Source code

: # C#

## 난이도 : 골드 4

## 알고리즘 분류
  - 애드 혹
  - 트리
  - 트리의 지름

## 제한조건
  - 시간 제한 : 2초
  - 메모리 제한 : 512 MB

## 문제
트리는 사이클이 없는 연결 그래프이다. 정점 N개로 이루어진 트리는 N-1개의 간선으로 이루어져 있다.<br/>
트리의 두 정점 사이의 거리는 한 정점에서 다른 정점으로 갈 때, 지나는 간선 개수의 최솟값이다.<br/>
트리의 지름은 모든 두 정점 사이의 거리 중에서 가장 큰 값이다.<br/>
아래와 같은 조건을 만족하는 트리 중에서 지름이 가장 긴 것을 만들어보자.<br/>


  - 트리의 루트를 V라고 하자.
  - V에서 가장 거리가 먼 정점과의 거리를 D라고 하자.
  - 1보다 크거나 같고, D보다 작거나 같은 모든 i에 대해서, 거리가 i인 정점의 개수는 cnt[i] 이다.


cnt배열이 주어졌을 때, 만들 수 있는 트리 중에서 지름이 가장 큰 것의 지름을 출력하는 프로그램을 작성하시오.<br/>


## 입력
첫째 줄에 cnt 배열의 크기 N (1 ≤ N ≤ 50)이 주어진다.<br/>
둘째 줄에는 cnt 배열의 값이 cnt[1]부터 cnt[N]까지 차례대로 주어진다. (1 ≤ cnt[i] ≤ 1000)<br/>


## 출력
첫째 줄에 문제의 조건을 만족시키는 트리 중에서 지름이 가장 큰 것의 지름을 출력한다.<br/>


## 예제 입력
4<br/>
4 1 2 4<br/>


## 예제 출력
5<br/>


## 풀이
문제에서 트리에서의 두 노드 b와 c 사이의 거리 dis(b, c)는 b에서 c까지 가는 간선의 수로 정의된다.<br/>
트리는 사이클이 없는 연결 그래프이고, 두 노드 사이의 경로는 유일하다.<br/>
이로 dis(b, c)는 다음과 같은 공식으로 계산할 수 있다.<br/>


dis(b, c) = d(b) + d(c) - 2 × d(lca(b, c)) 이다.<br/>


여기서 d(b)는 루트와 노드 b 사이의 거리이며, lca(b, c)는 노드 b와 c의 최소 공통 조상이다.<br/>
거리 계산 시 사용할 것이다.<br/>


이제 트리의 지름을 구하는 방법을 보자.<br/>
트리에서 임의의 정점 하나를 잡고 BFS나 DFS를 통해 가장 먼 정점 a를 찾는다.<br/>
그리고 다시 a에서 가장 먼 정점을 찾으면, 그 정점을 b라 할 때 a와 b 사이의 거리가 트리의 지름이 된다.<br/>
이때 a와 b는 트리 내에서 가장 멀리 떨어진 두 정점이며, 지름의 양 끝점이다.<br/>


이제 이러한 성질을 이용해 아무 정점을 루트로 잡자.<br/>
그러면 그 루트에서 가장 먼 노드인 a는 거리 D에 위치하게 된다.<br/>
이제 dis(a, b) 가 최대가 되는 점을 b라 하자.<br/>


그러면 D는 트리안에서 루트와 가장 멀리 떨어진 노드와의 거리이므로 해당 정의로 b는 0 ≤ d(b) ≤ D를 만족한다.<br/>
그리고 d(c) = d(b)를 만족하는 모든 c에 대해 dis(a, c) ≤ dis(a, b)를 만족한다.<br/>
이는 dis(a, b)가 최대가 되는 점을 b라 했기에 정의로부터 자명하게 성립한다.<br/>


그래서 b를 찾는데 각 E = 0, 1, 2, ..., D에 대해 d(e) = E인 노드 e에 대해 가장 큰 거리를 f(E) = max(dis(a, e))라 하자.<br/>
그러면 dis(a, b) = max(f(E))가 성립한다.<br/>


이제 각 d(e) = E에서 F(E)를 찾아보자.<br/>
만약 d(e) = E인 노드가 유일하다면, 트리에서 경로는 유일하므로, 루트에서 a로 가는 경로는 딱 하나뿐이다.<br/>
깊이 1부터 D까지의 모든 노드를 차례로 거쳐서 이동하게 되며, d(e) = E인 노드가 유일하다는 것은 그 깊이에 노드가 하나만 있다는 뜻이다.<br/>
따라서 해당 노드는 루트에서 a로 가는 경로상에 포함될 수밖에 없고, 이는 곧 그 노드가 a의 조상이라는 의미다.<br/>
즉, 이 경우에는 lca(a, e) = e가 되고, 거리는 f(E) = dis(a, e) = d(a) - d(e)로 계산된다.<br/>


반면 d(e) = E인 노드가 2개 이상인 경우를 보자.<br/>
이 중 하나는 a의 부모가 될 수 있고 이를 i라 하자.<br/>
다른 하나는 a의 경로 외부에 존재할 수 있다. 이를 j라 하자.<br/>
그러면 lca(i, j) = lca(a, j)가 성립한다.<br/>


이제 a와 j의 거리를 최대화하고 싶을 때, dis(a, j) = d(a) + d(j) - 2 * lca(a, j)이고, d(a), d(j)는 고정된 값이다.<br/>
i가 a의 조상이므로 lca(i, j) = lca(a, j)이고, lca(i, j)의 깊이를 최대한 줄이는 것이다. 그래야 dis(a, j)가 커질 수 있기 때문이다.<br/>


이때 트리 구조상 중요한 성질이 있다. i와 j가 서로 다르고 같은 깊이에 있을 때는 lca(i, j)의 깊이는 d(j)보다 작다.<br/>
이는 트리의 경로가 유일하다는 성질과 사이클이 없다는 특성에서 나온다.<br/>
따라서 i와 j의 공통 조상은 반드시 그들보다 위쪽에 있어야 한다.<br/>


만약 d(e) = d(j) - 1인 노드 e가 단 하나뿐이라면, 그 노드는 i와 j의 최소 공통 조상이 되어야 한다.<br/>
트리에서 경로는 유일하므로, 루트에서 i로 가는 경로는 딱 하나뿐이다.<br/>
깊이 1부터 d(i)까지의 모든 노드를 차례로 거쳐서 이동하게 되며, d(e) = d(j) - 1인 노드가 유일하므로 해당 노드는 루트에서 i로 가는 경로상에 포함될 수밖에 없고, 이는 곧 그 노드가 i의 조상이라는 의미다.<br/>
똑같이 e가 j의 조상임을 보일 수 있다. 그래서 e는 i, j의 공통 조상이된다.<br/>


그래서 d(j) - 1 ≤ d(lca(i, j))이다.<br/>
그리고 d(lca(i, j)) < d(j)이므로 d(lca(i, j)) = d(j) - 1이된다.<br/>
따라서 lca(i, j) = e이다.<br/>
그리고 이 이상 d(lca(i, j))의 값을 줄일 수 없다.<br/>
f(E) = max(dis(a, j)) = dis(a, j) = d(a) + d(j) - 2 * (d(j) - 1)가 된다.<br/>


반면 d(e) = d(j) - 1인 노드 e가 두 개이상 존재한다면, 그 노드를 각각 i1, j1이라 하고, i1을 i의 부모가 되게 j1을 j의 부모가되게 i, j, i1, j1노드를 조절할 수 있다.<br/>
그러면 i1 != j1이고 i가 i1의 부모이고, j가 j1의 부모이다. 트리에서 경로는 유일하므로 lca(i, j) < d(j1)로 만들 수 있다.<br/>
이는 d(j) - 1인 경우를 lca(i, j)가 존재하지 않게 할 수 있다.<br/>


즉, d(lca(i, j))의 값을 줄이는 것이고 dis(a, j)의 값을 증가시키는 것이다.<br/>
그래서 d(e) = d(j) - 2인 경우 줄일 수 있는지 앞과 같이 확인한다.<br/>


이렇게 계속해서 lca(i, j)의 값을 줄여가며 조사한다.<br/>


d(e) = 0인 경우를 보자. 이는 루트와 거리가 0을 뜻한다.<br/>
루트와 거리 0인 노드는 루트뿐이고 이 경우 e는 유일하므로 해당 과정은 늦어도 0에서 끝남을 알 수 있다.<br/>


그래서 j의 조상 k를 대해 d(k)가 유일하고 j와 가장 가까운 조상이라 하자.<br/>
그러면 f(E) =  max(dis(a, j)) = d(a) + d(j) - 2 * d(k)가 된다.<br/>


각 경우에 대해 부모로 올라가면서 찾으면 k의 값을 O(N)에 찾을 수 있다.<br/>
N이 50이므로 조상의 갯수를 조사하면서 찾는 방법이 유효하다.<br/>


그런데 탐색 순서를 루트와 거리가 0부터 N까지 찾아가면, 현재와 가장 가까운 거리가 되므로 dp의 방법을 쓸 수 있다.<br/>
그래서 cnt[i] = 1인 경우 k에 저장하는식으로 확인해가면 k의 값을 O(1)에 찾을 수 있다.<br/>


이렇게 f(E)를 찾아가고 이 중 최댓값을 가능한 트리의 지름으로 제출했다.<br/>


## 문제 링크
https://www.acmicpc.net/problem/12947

• • • •

[TASK] Bring together every line in the entries that holds the string "만족하는".

[THE ANSWER]
아래와 같은 조건을 만족하는 트리 중에서 지름이 가장 긴 것을 만들어보자.<br/>
그리고 d(c) = d(b)를 만족하는 모든 c에 대해 dis(a, c) ≤ dis(a, b)를 만족한다.<br/>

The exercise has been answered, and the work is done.